En forme de confirmation le bilan RTE 2022 des émissions [12] fait état de 1,7Mt de CO2 pour le groupe fioul dont la production 2022 [13] est de 2,2 TWh et le coefficient retenu de 0,777 t CO2 eq /MWh, et de 2,8 Mt de de CO2 pour les 2,9 TWh de charbon dont le coefficient est de 0,986 t CO2 eq/MWh correspondent aux déclarés. Soit exactement la production multipliée par les coefficients respectifs sans que la moindre variation de régime ait été prise en compte.
Le CITEPA
Le Centre interprofessionnel technique d’études de la pollution atmosphérique (CITEPA) est chargé de dresser l’inventaire officiel des émissions françaises et de le transmettre aux différentes instances internationales. Ses données diffèrent sensiblement de celles de RTE. Il fonde son calcul sur l’énergie fossile consommée par chaque centrale, et non sur l’énergie électrique produite, et des « facteurs d’émissions par défaut » propres à chaque combustible et chaque technologie. Le CITEPA fait état d’une marge d’incertitude entre ± 1 % et ± 300 %) » pour les facteurs d’émission (Rapport 2022 p 33 [14]).
Entre théorie et pratique
Modulation de la puissance et rendement
Si une centrale module sa puissance, notamment pour suivre la production des EnR intermittentes, elle réduit du même coup la température de combustion de ses gaz et son rendement, augmentant ainsi un facteur d’émission que ni RTE ni le CITEPA ne semblent en mesure de prendre en compte à travers leurs indicateurs de facteurs d’émissions moyens ou par défaut.

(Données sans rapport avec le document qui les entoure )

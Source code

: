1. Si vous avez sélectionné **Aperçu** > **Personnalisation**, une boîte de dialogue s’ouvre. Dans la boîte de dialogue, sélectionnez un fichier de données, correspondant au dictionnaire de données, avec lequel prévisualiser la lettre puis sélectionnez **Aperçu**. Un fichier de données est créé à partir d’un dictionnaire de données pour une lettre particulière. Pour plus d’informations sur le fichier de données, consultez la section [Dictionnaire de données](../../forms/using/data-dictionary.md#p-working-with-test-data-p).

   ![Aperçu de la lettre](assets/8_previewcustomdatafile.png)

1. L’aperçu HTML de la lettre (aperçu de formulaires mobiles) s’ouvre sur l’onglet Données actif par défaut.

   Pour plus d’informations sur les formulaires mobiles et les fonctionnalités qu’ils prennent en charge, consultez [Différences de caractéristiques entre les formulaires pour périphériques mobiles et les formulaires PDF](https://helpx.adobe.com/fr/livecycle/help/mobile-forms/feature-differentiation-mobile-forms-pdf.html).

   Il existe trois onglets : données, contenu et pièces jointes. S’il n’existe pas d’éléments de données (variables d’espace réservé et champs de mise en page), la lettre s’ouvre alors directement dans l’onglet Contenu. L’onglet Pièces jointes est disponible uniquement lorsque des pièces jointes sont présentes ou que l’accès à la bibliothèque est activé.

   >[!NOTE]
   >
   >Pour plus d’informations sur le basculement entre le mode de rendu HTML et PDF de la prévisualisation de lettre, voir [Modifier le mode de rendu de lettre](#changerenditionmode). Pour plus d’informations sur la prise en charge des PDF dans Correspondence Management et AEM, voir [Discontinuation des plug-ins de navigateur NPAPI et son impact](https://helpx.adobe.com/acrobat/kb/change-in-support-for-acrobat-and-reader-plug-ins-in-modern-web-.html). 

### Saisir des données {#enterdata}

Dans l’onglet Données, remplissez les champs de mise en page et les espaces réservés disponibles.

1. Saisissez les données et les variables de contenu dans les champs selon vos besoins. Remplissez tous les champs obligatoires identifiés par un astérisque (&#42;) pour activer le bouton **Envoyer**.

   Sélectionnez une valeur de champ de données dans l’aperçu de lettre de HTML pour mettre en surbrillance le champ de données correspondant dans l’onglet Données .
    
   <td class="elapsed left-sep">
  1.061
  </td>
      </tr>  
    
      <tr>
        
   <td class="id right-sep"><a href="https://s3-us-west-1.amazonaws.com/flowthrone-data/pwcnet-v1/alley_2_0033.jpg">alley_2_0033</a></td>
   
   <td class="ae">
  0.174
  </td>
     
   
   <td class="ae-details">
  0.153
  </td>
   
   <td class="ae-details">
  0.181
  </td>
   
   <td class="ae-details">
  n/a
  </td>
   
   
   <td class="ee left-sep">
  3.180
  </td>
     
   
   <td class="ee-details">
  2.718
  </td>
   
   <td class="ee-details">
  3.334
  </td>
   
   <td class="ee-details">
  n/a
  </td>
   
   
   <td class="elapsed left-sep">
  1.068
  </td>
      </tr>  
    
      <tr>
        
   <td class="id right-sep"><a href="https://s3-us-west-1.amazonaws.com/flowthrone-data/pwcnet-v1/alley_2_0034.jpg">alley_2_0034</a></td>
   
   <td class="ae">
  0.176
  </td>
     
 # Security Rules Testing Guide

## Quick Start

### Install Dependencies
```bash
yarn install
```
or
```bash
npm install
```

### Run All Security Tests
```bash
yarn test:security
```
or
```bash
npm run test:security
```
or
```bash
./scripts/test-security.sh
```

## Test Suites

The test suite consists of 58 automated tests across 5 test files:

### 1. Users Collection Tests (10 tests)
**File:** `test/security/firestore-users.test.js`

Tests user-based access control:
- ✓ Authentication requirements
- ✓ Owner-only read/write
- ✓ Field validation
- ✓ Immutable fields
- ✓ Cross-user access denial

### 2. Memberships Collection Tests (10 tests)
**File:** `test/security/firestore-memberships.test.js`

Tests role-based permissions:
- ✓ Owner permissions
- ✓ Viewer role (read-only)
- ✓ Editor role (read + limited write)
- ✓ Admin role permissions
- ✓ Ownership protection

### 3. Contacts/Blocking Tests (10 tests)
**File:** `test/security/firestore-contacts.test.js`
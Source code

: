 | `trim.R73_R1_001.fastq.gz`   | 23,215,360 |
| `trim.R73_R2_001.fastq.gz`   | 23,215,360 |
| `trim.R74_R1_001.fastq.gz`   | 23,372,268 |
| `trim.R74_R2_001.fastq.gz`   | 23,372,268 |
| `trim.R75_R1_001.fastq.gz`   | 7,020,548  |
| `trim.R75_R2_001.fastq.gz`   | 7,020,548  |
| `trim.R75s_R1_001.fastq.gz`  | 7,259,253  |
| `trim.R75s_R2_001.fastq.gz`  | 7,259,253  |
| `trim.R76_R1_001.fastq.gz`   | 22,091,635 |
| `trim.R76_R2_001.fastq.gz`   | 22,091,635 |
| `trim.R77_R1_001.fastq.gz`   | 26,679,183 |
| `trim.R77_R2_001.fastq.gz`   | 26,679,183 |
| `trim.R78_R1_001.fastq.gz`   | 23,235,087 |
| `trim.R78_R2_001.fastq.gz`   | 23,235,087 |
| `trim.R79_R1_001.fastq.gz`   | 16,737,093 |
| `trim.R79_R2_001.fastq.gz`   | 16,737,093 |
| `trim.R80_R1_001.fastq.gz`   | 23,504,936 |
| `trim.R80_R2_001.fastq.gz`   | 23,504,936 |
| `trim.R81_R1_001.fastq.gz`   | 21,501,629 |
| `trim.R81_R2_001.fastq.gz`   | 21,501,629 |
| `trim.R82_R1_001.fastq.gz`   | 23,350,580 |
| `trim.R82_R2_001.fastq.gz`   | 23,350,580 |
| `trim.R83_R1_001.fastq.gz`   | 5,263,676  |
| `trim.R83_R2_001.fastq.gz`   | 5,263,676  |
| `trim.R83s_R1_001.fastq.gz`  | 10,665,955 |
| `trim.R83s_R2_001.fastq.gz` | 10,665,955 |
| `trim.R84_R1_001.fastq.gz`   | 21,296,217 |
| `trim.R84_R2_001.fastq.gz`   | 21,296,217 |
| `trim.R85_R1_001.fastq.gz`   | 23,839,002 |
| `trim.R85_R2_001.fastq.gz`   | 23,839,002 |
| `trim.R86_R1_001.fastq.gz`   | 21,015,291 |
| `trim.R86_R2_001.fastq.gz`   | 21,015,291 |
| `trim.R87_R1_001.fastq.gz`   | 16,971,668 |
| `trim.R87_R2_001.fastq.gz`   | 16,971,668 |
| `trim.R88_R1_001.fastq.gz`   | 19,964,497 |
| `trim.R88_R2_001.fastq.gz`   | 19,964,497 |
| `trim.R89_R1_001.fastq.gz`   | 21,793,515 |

Or cette baisse de rendement entraîne une dégradation des facteurs d’émissions, voire une augmentation d’émissions, là où la comptabilité fondée sur une émission standard des MWh produits, ou même consommés, chiffrera une baisse indue globale de ces émissions.
General Electric avait publié une étude sur le sujet montrant le lien entre les régimes partiels, la température de la flamme et la quantité d’émissions dans les centrales à gaz.
Ce lien est illustré notamment ci-dessous par les rejets de monoxyde de carbone (CO), par l’étude de General Electric [15] (p 6) qui donne une image fidèle du rendement.
L‘étude indique que cette croissance exponentielle du CO intervient dès que la température descend en dessous de 816°C, correspondant au facteur de charge de 50% sur le graphique.
Ces émissions proviennent à la fois du gaz lui-même et du système de lubrification (distillate oil). Ce système pouvant comporter 40 000 litres d’huile [16].
L’étude précise enfin que cette courbe – d’une turbine à gaz MS7001EA – est caractéristique de toutes les machines à usage intensif.
Notons qu’au contact de l’atmosphère, le CO s’oxyde en CO2. (Rapport CITEPA [11] p 27).
Mais notons surtout que la diminution de puissance de cette turbine ne diminue pas ses émissions globales de CO et qu’en dessous de la ½ charge, elle les augmente même considérablement.